Prompt. Every line below between the one holding "README will be updated soon" and the one holding "- Chapter_Name needs", inclusive, should be copied exactly, and no other line.

--- Supplied data Enclosed Below ---

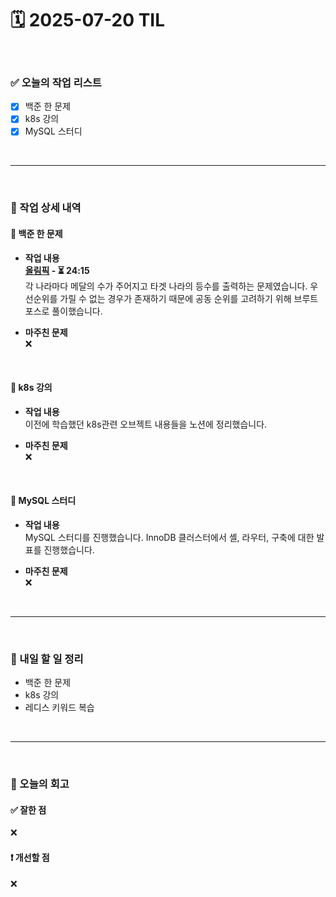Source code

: # 🗓️ 2025-07-20 TIL

<br>

### ✅ 오늘의 작업 리스트  
- [x] 백준 한 문제
- [x] k8s 강의
- [x] MySQL 스터디

<br>

---

<br>

### 📌 작업 상세 내역  

#### 🔹 백준 한 문제
- **작업 내용**<br>
**[올림픽](https://www.acmicpc.net/problem/8979) - ⏳ 24:15**<br>
각 나라마다 메달의 수가 주어지고 타겟 나라의 등수를 출력하는 문제였습니다. 우선순위를 가릴 수 없는 경우가 존재하기 때문에 공동 순위를 고려하기 위해 브루트포스로 풀이했습니다.

- **마주친 문제**<br>
❌

<br>

#### 🔹 k8s 강의
- **작업 내용**<br>
이전에 학습했던 k8s관련 오브젝트 내용들을 노션에 정리했습니다.

- **마주친 문제**<br>
❌

<br>

#### 🔹 MySQL 스터디
- **작업 내용**<br>
MySQL 스터디를 진행했습니다. InnoDB 클러스터에서 셸, 라우터, 구축에 대한 발표를 진행했습니다.

- **마주친 문제**<br>
❌

<br>

---

<br>

### 🚀 내일 할 일 정리  

- 백준 한 문제
- k8s 강의
- 레디스 키워드 복습

<br>

---

<br>

### 🧐 오늘의 회고  

#### ✅ 잘한 점
❌

#### ❗ 개선할 점
❌



<br><br><br>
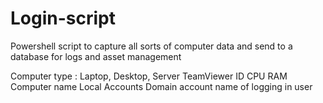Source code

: # Login-script
Powershell script to capture all sorts of computer data and send to a database for logs and asset management

Computer type : Laptop, Desktop, Server
TeamViewer ID
CPU
RAM
Computer name
Local Accounts
Domain account name of logging in user

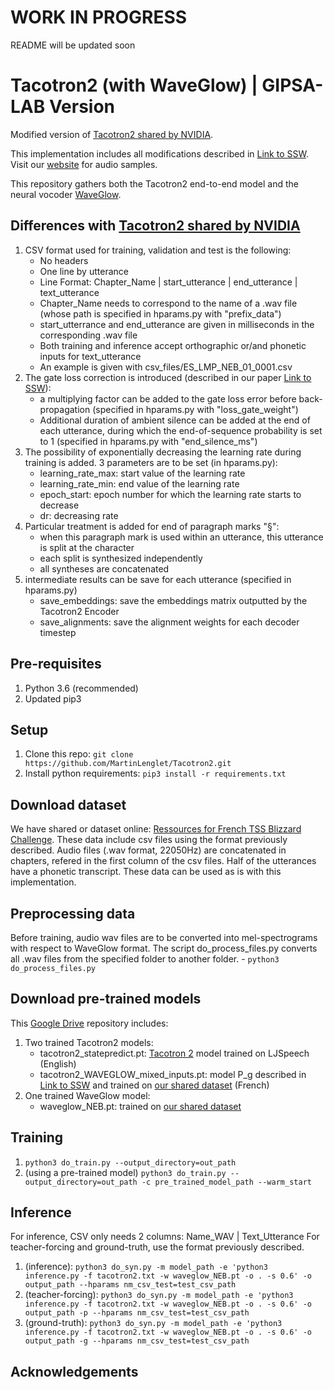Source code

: # WORK IN PROGRESS
README will be updated soon

# Tacotron2 (with WaveGlow) | GIPSA-LAB Version

Modified version of [Tacotron2 shared by NVIDIA].

This implementation includes all modifications described in [Link to SSW]. Visit our [website] for audio samples.

This repository gathers both the Tacotron2 end-to-end model and the neural vocoder [WaveGlow].

## Differences with [Tacotron2 shared by NVIDIA]
1. CSV format used for training, validation and test is the following:
    - No headers
    - One line by utterance
    - Line Format: Chapter_Name | start_utterance | end_utterance | text_utterance
    - Chapter_Name needs to correspond to the name of a .wav file (whose path is specified in hparams.py with "prefix_data")
    - start_utterrance and end_utterance are given in milliseconds in the corresponding .wav file
    - Both training and inference accept orthographic or/and phonetic inputs for text_utterance
    - An example is given with csv_files/ES_LMP_NEB_01_0001.csv
2. The gate loss correction is introduced (described in our paper [Link to SSW]):
    - a multiplying factor can be added to the gate loss error before back-propagation (specified in hparams.py with "loss_gate_weight")
    - Additional duration of ambient silence can be added at the end of each utterance, during which the end-of-sequence probability is set to 1 (specified in hparams.py with "end_silence_ms")
3. The possibility of exponentially decreasing the learning rate during training is added. 3 parameters are to be set (in hparams.py):
    - learning_rate_max: start value of the learning rate
    - learning_rate_min: end value of the learning rate
    - epoch_start: epoch number for which the learning rate starts to decrease
    - dr: decreasing rate
4. Particular treatment is added for end of paragraph marks "§":
    - when this paragraph mark is used within an utterance, this utterance is split at the character
    - each split is synthesized independently
    - all syntheses are concatenated
5. intermediate results can be save for each utterance (specified in hparams.py)
    - save_embeddings: save the embeddings matrix outputted by the Tacotron2 Encoder
    - save_alignments: save the alignment weights for each decoder timestep

## Pre-requisites
1. Python 3.6 (recommended)
2. Updated pip3

## Setup
1. Clone this repo: `git clone https://github.com/MartinLenglet/Tacotron2.git`
2. Install python requirements: `pip3 install -r requirements.txt`

## Download dataset
We have shared or dataset online: [Ressources for French TSS Blizzard Challenge](https://zenodo.org/record/4580406#%23.YI_qIyaxXmE).
These data include csv files using the format previously described. Audio files (.wav format, 22050Hz) are concatenated in chapters, refered in the first column of the csv files.
Half of the utterances have a phonetic transcript.
These data can be used as is with this implementation.

## Preprocessing data
Before training, audio wav files are to be converted into mel-spectrograms with respect to WaveGlow format. 
The script do_process_files.py converts all .wav files from the specified folder to another folder.
    - `python3 do_process_files.py`

## Download pre-trained models
This [Google Drive] repository includes:
1. Two trained Tacotron2 models:
    - tacotron2_statepredict.pt: [Tacotron 2] model trained on LJSpeech (English)
    - tacotron2_WAVEGLOW_mixed_inputs.pt: model P_g described in [Link to SSW] and trained on [our shared dataset] (French)
2. One trained WaveGlow model:
    - waveglow_NEB.pt: trained on [our shared dataset]

## Training
1. `python3 do_train.py --output_directory=out_path`
2. (using a pre-trained model) `python3 do_train.py --output_directory=out_path -c pre_trained_model_path --warm_start`

## Inference
For inference, CSV only needs 2 columns: Name_WAV | Text_Utterance
For teacher-forcing and ground-truth, use the format previously described.
1. (inference): `python3 do_syn.py -m model_path -e 'python3 inference.py -f tacotron2.txt -w waveglow_NEB.pt -o . -s 0.6' -o output_path --hparams nm_csv_test=test_csv_path`
2. (teacher-forcing): `python3 do_syn.py -m model_path -e 'python3 inference.py -f tacotron2.txt -w waveglow_NEB.pt -o . -s 0.6' -o output_path -p --hparams nm_csv_test=test_csv_path`
3. (ground-truth): `python3 do_syn.py -m model_path -e 'python3 inference.py -f tacotron2.txt -w waveglow_NEB.pt -o . -s 0.6' -o output_path -g --hparams nm_csv_test=test_csv_path`

## Acknowledgements

[Tacotron2 shared by NVIDIA]: (https://github.com/NVIDIA/tacotron2)
[Link to SSW]: ()
[website]: (http://www.gipsa-lab.fr/~martin.lenglet/segmentation_impact/index.html)
[WaveGlow]: (https://ieeexplore.ieee.org/document/8683143)
[Tacotron 2]: https://drive.google.com/file/d/1c5ZTuT7J08wLUoVZ2KkUs_VdZuJ86ZqA/view?usp=sharing
[our shared dataset]: https://zenodo.org/record/4580406#.YI_qIyaxXmE
[Google Drive]: https://drive.google.com/drive/folders/1au5v_69FdK62GcwixBVU7ftBNErnrovt?usp=sharing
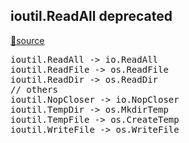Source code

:<h2>ioutil.ReadAll deprecated</h2>

<a href="https://stackoverflow.com/questions/75206234/for-go-ioutil-readall-ioutil-readfile-ioutil-readdir-deprecated">🔗source</a>

<pre>
ioutil.ReadAll -> io.ReadAll
ioutil.ReadFile -> os.ReadFile
ioutil.ReadDir -> os.ReadDir
// others
ioutil.NopCloser -> io.NopCloser
ioutil.TempDir -> os.MkdirTemp
ioutil.TempFile -> os.CreateTemp
ioutil.WriteFile -> os.WriteFile
</pre>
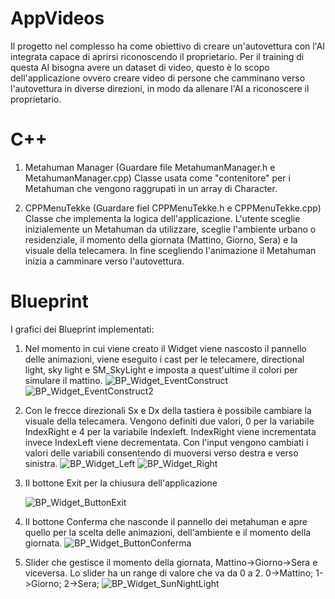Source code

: # AppVideos
Il progetto nel complesso ha come obiettivo di creare un'autovettura con l'AI integrata capace di aprirsi riconoscendo il proprietario.
Per il training di questa AI bisogna avere un dataset di video, questo è lo scopo dell'applicazione ovvero creare video di persone che camminano
verso l'autovettura in diverse direzioni, in modo da allenare l'AI a riconoscere il proprietario.

# C++
1. Metahuman Manager (Guardare file MetahumanManager.h e MetahumanManager.cpp)
   Classe usata come "contenitore" per i Metahuman che vengono raggrupati in un array di Character.
   
3. CPPMenuTekke (Guardare fiel CPPMenuTekke.h e CPPMenuTekke.cpp)
   Classe che implementa la logica dell'applicazione. L'utente sceglie inizialemente un Metahuman da utilizzare,
   sceglie l'ambiente urbano o residenziale, il momento della giornata (Mattino, Giorno, Sera) e la visuale della telecamera.
   In fine scegliendo l'animazione il Metahuman inizia a camminare verso l'autovettura.  

# Blueprint
I grafici dei Blueprint implementati:
1. Nel momento in cui viene creato il Widget viene nascosto il pannello delle animazioni,
   viene eseguito i cast per le telecamere, directional light, sky light e SM_SkyLight e imposta
   a quest'ultime il colori per simulare il mattino.
![BP_Widget_EventConstruct](https://github.com/user-attachments/assets/c69eaf18-433e-4383-aa65-d33e850ea8fe)
![BP_Widget_EventConstruct2](https://github.com/user-attachments/assets/e7ea8a98-0b6c-4128-a1b0-37636506f1cf)

1. Con le frecce direzionali Sx e Dx della tastiera è possibile cambiare la visuale della telecamera.
   Vengono definiti due valori, 0 per la variabile IndexRight e 4 per la variabile Indexleft.
   IndexRight viene incrementata invece IndexLeft viene decrementata. Con l'input vengono cambiati i valori delle variabili
   consentendo di muoversi verso destra e verso sinistra.
![BP_Widget_Left](https://github.com/user-attachments/assets/2b2ede9e-20d3-4850-9628-0460d0875045)
![BP_Widget_Right](https://github.com/user-attachments/assets/a8168176-17e3-41ce-9fdd-5bcf5ef5d240)

3. Il bottone Exit per la chiusura dell'applicazione

   ![BP_Widget_ButtonExit](https://github.com/user-attachments/assets/29ddca9c-b660-4c99-bff3-1e77e63754c9)

5. Il bottone Conferma che nasconde il pannello dei metahuman e apre quello per la scelta delle animazioni,
   dell'ambiente e il momento della giornata.
![BP_Widget_ButtonConferma](https://github.com/user-attachments/assets/83a7ec20-d72d-43f8-9281-f86773c39a26)

6. Slider che gestisce il momento della giornata, Mattino->Giorno->Sera e viceversa.
   Lo slider ha un range di valore che va da 0 a 2. 0->Mattino; 1->Giorno; 2->Sera;
![BP_Widget_SunNightLight](https://github.com/user-attachments/assets/ed18615c-09a6-4f62-a46f-9014b21bacba)




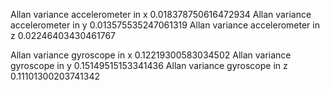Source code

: Allan variance accelerometer in x 0.018378750616472934
Allan variance accelerometer in y 0.013575535247061319
Allan variance accelerometer in z 0.02246403430461767

Allan variance gyroscope in x 0.12219300583034502
Allan variance gyroscope in y 0.15149515153341436
Allan variance gyroscope in z 0.11101300203741342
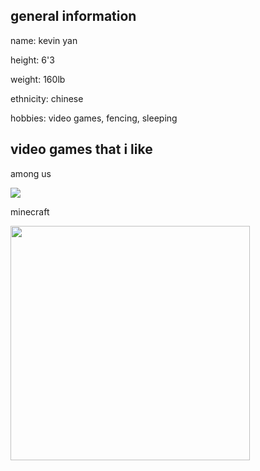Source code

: 
<html>


<body>
<h2> general information </h2>
  <p> name: kevin yan </p>
  <p> height: 6'3 </p>
  <p> weight: 160lb </p>
  <p> ethnicity: chinese </p>
  <p> hobbies: video games, fencing, sleeping </p>
  
  <h2> video games that i like </h2>
  <p> among us </p> 
  <img src="amongus.jpg" />
  <p> minecraft </p> 
  <img src="![mc](https://user-images.githubusercontent.com/114519131/193759912-b11096c4-3a57-4d02-8d20-be123b7448a0.jpg)" style="width: 383px; height: 375.22px; margin: 0px;" />
</body>



</html>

--- End of Enclosed Supplied data ---

Task output.
README will be updated soon

# Tacotron2 (with WaveGlow) | GIPSA-LAB Version

Modified version of [Tacotron2 shared by NVIDIA].

This implementation includes all modifications described in [Link to SSW]. Visit our [website] for audio samples.

This repository gathers both the Tacotron2 end-to-end model and the neural vocoder [WaveGlow].

## Differences with [Tacotron2 shared by NVIDIA]
1. CSV format used for training, validation and test is the following:
    - No headers
    - One line by utterance
    - Line Format: Chapter_Name | start_utterance | end_utterance | text_utterance
    - Chapter_Name needs to correspond to the name of a .wav file (whose path is specified in hparams.py with "prefix_data")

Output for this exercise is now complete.